His condolence message was shared by his Special Adviser on Media and Publicity, Mr. Femi Adesina, in Abuja today.
According to PMB, Olaiya brought joy and delight to Africans across generations with his entertaining and didactic style of music.
He added that he also taught the citizens lessons on life, good neighbourliness, and national cohesion with his amazing sound.
His words, “His place in history is guaranteed. He sang, not just for the entertainment value, but also taught critical lessons on life, good neighbourliness, and national cohesion. He will be sorely missed.”
He then begged the younger generations of musicians to leanr a thing or two from the singer so that their songs can also remain evergreen, and outlive them.
R.I.P Dr. Victor Olaiya.
Victor Abimbola Olaiya (born 31 December 1930, died 12 February 2020), also known as Dr Victor Olaiya, was a Nigerian trumpeter who plays in the highlife style. Though extremely famous in Nigeria during the 1950s and early 1960s, Olaiya received little recognition outside his native country. Alhaji Alade Odunewu of the Daily Times described him as “The Evil Genius of Highlife.”

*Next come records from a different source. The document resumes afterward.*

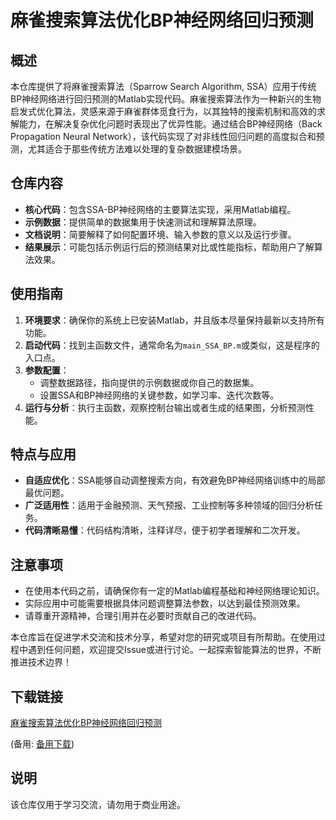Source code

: # 麻雀搜索算法优化BP神经网络回归预测

## 概述

本仓库提供了将麻雀搜索算法（Sparrow Search Algorithm, SSA）应用于传统BP神经网络进行回归预测的Matlab实现代码。麻雀搜索算法作为一种新兴的生物启发式优化算法，灵感来源于麻雀群体觅食行为，以其独特的搜索机制和高效的求解能力，在解决复杂优化问题时表现出了优异性能。通过结合BP神经网络（Back Propagation Neural Network），该代码实现了对非线性回归问题的高度拟合和预测，尤其适合于那些传统方法难以处理的复杂数据建模场景。

## 仓库内容

- **核心代码**：包含SSA-BP神经网络的主要算法实现，采用Matlab编程。
- **示例数据**：提供简单的数据集用于快速测试和理解算法原理。
- **文档说明**：简要解释了如何配置环境、输入参数的意义以及运行步骤。
- **结果展示**：可能包括示例运行后的预测结果对比或性能指标，帮助用户了解算法效果。

## 使用指南

1. **环境要求**：确保你的系统上已安装Matlab，并且版本尽量保持最新以支持所有功能。
2. **启动代码**：找到主函数文件，通常命名为`main_SSA_BP.m`或类似，这是程序的入口点。
3. **参数配置**：
   - 调整数据路径，指向提供的示例数据或你自己的数据集。
   - 设置SSA和BP神经网络的关键参数，如学习率、迭代次数等。
4. **运行与分析**：执行主函数，观察控制台输出或者生成的结果图，分析预测性能。

## 特点与应用

- **自适应优化**：SSA能够自动调整搜索方向，有效避免BP神经网络训练中的局部最优问题。
- **广泛适用性**：适用于金融预测、天气预报、工业控制等多种领域的回归分析任务。
- **代码清晰易懂**：代码结构清晰，注释详尽，便于初学者理解和二次开发。

## 注意事项

- 在使用本代码之前，请确保你有一定的Matlab编程基础和神经网络理论知识。
- 实际应用中可能需要根据具体问题调整算法参数，以达到最佳预测效果。
- 请尊重开源精神，合理引用并在必要时贡献自己的改进代码。

本仓库旨在促进学术交流和技术分享，希望对您的研究或项目有所帮助。在使用过程中遇到任何问题，欢迎提交Issue或进行讨论。一起探索智能算法的世界，不断推进技术边界！

## 下载链接
[麻雀搜索算法优化BP神经网络回归预测](https://pan.quark.cn/s/edba74d485eb) 

(备用: [备用下载](https://pan.baidu.com/s/1YhtVpv3yUwj6iPj5TZq3zQ?pwd=1234))

## 说明

该仓库仅用于学习交流，请勿用于商业用途。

Olaiya was born on 31 December 1930, in Calabar, Cross River State, the 20th child of a family of 24. His parents, Alfred Omolona Olaiya and Bathsheba Owolabi Motajo, came from Ijesha-Ishu in Ekiti State. Olaiya came from a very rich family. His father’s house called Ilọijọs Bar stood on 2 Bamgbose Street, Lagos Island, until it was demolished on 11 September 2016. At an early age he learned to play the Bombardon and the French Horn. After leaving school he moved to Lagos, where he passed the school certificate examination in 1951 and was accepted by Howard University, US, to study civil engineering. Olaiya instead pursued a career as a musician, to the disapproval of his parents. He played with the Sammy Akpabot Band, was leader and trumpeter for the Old Lagos City Orchestra and joined the Bobby Benson Jam Session Orchestra.
Olaiya married many wives. He has children and grandchildren. One of his daughters, Moji Olaiya, was a Nollywood actress. He sings with his son Bayode Olaiya.
Olaiya’s music bridges between Ghanaian highlife and what would become Afrobeat.